Editorial

Over 370,000 KCPE and KCSE students deregistered

About 370, 000 primary and secondary students have been deregistered by the Kenya National Examination Council (KNEC) and will not sit for this year’s national exam until they provide the

  • PublishedMarch 4, 2019

About 370, 000 primary and secondary students have been deregistered by the Kenya National Examination Council (KNEC) and will not sit for this year’s national exam until they provide the right documents.

According to the Standard Newspaper, headteachers and parents colluded to provide fake birth certificates to register Kenya Certificate of Primary Education (KCPE) and Kenya Certificate of Secondary Education (KCSE) candidates.

“We have listed several cases where schools manipulated the birth registration data to register candidates.
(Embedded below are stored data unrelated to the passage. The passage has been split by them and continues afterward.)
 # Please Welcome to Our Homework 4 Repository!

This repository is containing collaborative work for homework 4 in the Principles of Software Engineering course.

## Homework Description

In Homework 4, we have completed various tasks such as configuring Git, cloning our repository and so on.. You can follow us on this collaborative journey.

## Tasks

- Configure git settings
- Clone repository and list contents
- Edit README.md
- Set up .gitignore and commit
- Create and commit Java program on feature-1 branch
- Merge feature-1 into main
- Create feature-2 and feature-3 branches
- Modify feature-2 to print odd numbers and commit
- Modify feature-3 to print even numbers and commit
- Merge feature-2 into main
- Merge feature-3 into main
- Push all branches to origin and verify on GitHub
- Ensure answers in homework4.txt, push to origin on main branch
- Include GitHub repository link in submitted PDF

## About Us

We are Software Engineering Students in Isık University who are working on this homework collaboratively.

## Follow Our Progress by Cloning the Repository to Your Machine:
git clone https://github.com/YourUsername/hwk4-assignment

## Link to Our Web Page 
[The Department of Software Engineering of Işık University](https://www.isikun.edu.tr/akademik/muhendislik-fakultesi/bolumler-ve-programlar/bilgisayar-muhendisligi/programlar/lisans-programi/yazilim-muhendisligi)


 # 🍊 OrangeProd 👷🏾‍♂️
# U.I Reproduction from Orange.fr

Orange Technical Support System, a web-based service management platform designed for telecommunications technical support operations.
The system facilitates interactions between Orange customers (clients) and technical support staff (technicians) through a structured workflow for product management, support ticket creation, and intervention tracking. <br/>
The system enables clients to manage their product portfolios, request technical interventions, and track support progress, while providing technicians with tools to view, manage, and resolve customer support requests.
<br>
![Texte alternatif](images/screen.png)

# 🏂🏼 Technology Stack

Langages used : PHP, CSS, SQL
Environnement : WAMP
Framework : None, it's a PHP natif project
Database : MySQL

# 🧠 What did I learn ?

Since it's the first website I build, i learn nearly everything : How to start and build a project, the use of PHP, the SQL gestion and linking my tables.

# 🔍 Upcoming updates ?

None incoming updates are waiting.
Some just entered zeros while others entered some funny digits. we detected all these and cancelled their registrations,” KNEC Chief Executive Officer, Mercy Karogo said.

According to a report presented before parliament last week by former Education Cabinet Secretary, Amina Mohammed, birth certificate numbers were duplicated and typing errors made in the keying in of birth entry numbers.

The examination body has noted that the anomalies could have happened as a result of lack of verification of registration details by the candidates which was scheduled for February 16 to 22.

KNEC has also discovered that some teachers signed the registration forms on the students’ behalf during the verification process. Some examination centres are also under investigation for suspicion that they used fake data to register candidates to maintain their schools as examination centres.

KNEC data has revealed that most malpractices occurred in primary schools with Meru county leading the pack at 23,806 KCPE and 3,646 KCSE candidates being deregistered. In Marsabit, there were fewer malpractices as only 45 candidates were deregistered with 42 of them being KCPE candidates.

The KNEC CEO urged the affected institutions to go ahead and verify the registration data.

“We shall not process these candidates for the national examinations unless the correct data is entered because we use clean data,” said the CEO.